[Stored records]
----
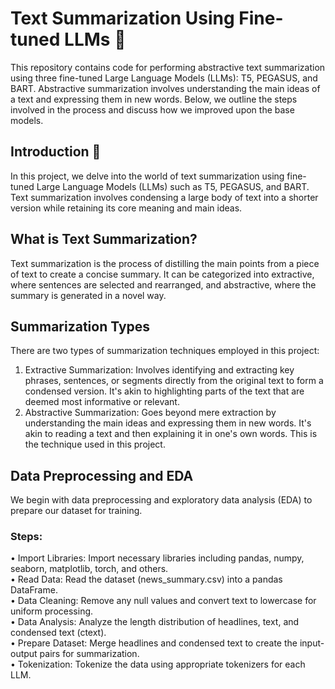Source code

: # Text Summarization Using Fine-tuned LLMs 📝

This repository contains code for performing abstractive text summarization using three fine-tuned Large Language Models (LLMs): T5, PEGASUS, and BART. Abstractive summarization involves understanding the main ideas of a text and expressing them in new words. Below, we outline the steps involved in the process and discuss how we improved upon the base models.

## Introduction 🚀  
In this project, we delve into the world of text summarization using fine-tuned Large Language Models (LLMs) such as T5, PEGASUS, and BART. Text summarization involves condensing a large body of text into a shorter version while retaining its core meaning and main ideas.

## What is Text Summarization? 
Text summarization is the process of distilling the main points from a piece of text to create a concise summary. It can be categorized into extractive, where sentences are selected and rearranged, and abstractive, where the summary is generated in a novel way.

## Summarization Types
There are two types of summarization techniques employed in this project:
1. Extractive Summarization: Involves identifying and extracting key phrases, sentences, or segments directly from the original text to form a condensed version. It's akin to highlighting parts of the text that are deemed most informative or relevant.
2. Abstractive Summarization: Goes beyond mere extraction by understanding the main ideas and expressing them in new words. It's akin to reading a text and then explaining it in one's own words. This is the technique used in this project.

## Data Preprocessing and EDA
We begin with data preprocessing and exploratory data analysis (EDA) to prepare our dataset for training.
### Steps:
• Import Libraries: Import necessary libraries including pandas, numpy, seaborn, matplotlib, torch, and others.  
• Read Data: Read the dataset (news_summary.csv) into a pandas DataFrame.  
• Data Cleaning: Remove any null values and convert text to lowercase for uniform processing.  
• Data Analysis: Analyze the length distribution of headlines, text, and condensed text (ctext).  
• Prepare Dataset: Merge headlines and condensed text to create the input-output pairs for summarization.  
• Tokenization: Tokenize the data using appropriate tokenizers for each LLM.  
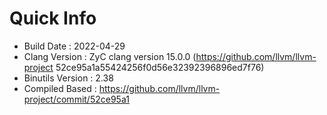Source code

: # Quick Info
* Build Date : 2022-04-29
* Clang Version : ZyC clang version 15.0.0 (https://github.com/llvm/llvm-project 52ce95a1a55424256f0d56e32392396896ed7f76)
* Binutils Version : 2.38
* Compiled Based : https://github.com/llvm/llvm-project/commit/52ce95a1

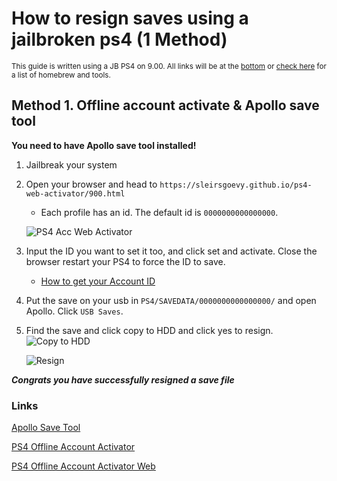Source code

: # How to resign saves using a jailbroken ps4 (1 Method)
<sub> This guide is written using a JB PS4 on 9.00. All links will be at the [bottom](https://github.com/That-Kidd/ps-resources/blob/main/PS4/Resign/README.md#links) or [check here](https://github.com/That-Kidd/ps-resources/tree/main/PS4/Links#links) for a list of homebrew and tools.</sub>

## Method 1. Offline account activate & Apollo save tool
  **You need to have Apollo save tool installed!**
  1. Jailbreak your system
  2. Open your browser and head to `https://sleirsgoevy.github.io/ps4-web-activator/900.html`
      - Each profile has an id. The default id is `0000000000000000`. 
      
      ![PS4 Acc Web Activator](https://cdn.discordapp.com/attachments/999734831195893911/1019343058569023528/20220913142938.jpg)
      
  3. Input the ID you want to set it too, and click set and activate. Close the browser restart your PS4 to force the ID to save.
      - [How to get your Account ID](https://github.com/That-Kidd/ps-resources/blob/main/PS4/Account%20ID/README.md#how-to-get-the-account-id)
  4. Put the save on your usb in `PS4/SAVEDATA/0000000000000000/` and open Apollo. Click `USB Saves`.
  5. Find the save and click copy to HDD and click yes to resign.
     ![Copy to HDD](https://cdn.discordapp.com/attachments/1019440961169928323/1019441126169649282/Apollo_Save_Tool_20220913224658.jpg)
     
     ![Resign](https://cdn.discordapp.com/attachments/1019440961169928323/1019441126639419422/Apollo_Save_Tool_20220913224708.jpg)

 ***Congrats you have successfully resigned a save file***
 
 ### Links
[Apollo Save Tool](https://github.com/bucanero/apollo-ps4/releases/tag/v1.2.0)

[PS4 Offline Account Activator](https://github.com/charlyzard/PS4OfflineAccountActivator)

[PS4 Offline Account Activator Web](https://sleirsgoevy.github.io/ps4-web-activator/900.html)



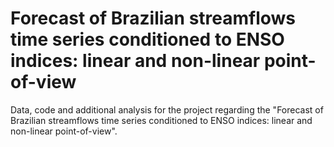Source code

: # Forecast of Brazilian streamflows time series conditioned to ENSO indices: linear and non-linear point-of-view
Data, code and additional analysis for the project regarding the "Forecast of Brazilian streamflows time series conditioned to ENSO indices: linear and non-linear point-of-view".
----
Task description
Omit every picture, and please return the entries exactly from the first line through the line with "## Introduction 🚀", both included.

Response
Source code

: # Text Summarization Using Fine-tuned LLMs 📝

This repository contains code for performing abstractive text summarization using three fine-tuned Large Language Models (LLMs): T5, PEGASUS, and BART. Abstractive summarization involves understanding the main ideas of a text and expressing them in new words. Below, we outline the steps involved in the process and discuss how we improved upon the base models.

## Introduction 🚀  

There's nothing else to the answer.